[Start of Attachment]

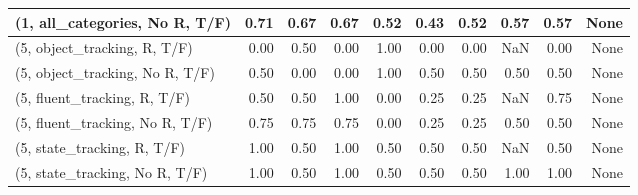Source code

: \begin{table*}[h!]
\begin{adjustbox}{width=2\columnwidth,center}
\begin{tabular}{lrrr|rrr|rrr}
(1, all\_categories, No R, T/F)       &                      0.71 &                  0.67 &                      0.67 &                          0.52 &                      0.43 &                          0.52 &                                   0.57 &                               0.57 &                                  None \\



\midrule
(5, object\_tracking, R, T/F)         &                      0.00 &                  0.50 &                      0.00 &                          1.00 &                      0.00 &                          0.00 &                                    NaN &                               0.00 &                                  None \\
(5, object\_tracking, No R, T/F)      &                      0.50 &                  0.00 &                      0.00 &                          1.00 &                      0.50 &                          0.50 &                                   0.50 &                               0.50 &                                  None \\
(5, fluent\_tracking, R, T/F)         &                      0.50 &                  0.50 &                      1.00 &                          0.00 &                      0.25 &                          0.25 &                                    NaN &                               0.75 &                                  None \\
(5, fluent\_tracking, No R, T/F)      &                      0.75 &                  0.75 &                      0.75 &                          0.00 &                      0.25 &                          0.25 &                                   0.50 &                               0.50 &                                  None \\
(5, state\_tracking, R, T/F)          &                      1.00 &                  0.50 &                      1.00 &                          0.50 &                      0.50 &                          0.50 &                                    NaN &                               0.50 &                                  None \\
(5, state\_tracking, No R, T/F)       &                      1.00 &                  0.50 &                      1.00 &                          0.50 &                      0.50 &                          0.50 &                                   1.00 &                               1.00 &                                  None \\

\end{tabular}
\end{adjustbox}
\end{table*}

[End of Attachment]

== Assigned task ==
Exactly and exclusively, repeat the lines from the line that contains "(5, state\_tracking, R, T/F)" through the end of the records, both ends included.

== Answer space ==
(5, state\_tracking, R, T/F)          &                      1.00 &                  0.50 &                      1.00 &                          0.50 &                      0.50 &                          0.50 &                                    NaN &                               0.50 &                                  None \\
(5, state\_tracking, No R, T/F)       &                      1.00 &                  0.50 &                      1.00 &                          0.50 &                      0.50 &                          0.50 &                                   1.00 &                               1.00 &                                  None \\

\end{tabular}
\end{adjustbox}
\end{table*}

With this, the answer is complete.